Task goal: Copy, from the data below, every line that has "Choose" in it.

[Saved entries]
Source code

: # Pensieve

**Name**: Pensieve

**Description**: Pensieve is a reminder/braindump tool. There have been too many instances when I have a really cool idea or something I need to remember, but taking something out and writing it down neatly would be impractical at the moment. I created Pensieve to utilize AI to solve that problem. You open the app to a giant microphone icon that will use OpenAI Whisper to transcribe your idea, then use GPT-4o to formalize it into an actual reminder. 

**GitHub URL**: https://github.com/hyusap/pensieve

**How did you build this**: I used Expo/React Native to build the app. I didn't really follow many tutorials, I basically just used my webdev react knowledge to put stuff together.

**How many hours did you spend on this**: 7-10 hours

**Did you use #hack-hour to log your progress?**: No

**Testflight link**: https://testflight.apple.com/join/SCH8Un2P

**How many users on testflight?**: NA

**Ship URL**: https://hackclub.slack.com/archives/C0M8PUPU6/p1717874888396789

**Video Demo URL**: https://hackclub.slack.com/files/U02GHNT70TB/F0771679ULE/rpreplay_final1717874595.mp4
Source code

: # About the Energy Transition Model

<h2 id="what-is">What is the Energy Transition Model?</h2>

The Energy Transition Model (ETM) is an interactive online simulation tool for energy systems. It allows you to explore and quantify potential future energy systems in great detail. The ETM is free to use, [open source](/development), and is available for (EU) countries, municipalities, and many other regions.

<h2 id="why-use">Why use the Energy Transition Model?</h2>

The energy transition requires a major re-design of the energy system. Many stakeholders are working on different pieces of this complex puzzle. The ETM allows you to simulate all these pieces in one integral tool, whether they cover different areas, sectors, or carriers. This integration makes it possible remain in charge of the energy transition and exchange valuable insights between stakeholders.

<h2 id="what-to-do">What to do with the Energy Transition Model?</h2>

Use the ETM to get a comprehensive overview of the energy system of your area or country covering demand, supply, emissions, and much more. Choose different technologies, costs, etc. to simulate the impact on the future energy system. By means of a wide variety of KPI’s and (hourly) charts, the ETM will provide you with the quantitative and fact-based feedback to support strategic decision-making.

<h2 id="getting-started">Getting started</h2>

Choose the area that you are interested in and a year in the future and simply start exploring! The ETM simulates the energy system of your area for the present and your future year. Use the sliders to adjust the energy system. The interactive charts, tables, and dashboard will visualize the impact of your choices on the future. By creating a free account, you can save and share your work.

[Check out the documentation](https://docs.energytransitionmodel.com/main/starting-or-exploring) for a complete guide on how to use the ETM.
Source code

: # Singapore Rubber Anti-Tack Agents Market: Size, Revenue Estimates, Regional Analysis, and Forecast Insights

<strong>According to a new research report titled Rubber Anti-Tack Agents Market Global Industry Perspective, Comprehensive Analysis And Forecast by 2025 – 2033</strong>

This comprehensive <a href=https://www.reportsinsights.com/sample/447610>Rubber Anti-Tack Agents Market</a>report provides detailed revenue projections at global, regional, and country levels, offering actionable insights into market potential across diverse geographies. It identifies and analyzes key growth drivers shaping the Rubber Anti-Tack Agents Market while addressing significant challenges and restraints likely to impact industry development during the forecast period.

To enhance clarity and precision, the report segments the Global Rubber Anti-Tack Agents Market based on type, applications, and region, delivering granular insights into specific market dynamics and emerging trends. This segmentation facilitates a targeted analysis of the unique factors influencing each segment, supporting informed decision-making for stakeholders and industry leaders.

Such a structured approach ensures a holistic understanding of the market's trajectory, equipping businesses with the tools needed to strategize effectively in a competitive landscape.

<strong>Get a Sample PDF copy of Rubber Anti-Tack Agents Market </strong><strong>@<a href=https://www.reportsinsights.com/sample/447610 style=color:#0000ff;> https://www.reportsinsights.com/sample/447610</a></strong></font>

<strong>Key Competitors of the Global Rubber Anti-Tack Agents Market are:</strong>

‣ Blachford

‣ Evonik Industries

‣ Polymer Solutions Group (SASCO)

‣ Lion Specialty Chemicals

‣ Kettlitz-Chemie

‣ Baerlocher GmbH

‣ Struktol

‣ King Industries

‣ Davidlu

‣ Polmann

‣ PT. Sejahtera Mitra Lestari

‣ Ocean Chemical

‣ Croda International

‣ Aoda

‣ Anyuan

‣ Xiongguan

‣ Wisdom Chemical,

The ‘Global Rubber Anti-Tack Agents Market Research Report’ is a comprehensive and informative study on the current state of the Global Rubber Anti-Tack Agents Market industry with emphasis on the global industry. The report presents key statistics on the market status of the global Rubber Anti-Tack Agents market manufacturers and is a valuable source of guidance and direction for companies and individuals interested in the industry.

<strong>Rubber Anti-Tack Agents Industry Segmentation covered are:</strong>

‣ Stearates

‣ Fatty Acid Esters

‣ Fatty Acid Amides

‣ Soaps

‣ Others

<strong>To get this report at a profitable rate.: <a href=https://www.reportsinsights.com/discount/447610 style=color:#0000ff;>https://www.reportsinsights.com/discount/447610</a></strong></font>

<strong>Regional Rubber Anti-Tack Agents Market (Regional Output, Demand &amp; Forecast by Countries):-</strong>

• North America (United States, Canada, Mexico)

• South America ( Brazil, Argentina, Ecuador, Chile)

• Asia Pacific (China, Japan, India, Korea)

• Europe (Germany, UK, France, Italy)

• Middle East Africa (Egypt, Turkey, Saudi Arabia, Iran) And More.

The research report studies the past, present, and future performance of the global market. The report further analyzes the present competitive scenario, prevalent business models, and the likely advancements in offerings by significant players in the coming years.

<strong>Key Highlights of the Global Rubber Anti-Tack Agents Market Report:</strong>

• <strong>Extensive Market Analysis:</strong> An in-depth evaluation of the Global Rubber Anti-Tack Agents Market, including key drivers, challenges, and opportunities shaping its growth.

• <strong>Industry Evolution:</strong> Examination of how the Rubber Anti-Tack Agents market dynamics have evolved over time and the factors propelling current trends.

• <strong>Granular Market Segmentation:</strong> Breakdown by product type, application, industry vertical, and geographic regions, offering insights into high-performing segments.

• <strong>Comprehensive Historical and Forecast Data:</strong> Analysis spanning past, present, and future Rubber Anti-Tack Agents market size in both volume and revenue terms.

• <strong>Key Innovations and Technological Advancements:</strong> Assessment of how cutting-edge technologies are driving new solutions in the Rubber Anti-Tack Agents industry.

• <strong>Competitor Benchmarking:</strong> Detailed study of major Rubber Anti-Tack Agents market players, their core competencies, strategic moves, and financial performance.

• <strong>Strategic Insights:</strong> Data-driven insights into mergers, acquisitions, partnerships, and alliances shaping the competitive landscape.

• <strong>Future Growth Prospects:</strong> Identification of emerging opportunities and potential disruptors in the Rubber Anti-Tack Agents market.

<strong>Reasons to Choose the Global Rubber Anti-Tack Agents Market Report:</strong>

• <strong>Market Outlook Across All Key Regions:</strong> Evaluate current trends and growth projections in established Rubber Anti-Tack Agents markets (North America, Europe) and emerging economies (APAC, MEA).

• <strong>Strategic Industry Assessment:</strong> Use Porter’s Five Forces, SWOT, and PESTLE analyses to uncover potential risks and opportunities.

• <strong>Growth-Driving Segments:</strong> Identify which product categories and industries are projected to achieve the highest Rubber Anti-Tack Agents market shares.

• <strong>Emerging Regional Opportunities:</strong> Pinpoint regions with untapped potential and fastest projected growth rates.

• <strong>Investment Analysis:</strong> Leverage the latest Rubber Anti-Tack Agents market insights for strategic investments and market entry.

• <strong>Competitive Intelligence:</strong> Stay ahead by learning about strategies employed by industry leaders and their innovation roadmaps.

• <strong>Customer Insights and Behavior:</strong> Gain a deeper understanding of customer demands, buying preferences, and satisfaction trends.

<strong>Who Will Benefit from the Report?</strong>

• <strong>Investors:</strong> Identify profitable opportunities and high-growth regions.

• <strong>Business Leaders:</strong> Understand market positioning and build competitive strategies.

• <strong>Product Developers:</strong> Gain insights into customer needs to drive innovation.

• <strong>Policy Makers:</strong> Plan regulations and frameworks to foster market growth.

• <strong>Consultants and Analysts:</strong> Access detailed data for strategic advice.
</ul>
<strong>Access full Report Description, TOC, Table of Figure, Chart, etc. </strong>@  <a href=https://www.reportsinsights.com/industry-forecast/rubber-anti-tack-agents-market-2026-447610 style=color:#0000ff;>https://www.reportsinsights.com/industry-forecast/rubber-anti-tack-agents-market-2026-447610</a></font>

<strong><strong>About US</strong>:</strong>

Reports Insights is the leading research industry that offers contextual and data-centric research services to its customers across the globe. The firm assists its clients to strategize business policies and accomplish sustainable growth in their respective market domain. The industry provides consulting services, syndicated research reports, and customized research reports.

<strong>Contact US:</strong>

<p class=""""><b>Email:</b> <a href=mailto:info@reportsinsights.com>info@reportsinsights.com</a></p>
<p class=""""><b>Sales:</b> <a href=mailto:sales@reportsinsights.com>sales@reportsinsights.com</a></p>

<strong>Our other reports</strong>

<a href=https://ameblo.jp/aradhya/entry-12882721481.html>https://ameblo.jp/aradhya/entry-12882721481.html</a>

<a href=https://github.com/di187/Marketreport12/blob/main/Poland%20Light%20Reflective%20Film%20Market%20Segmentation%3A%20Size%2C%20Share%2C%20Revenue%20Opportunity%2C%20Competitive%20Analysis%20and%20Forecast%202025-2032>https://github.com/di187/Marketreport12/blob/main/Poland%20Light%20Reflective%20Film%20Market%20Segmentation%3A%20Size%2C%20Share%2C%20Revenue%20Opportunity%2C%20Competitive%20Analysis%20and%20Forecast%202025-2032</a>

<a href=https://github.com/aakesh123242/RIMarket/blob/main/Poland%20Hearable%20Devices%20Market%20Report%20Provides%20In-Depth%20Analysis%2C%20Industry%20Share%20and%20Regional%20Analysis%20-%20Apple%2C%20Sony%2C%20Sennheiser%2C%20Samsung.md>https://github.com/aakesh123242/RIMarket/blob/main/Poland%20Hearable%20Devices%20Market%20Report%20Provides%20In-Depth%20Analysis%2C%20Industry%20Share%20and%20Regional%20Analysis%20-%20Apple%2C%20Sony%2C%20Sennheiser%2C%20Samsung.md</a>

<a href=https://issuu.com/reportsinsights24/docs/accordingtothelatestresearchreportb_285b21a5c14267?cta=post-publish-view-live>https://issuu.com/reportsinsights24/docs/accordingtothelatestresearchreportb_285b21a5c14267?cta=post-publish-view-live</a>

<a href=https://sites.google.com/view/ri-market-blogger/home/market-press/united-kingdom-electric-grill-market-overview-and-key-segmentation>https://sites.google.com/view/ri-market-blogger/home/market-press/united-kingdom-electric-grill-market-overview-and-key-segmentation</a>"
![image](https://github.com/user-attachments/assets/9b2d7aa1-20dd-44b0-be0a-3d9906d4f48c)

Solution to this problem:
Use the ETM to get a comprehensive overview of the energy system of your area or country covering demand, supply, emissions, and much more. Choose different technologies, costs, etc. to simulate the impact on the future energy system. By means of a wide variety of KPI’s and (hourly) charts, the ETM will provide you with the quantitative and fact-based feedback to support strategic decision-making.
Choose the area that you are interested in and a year in the future and simply start exploring! The ETM simulates the energy system of your area for the present and your future year. Use the sliders to adjust the energy system. The interactive charts, tables, and dashboard will visualize the impact of your choices on the future. By creating a free account, you can save and share your work.
<strong>Reasons to Choose the Global Rubber Anti-Tack Agents Market Report:</strong>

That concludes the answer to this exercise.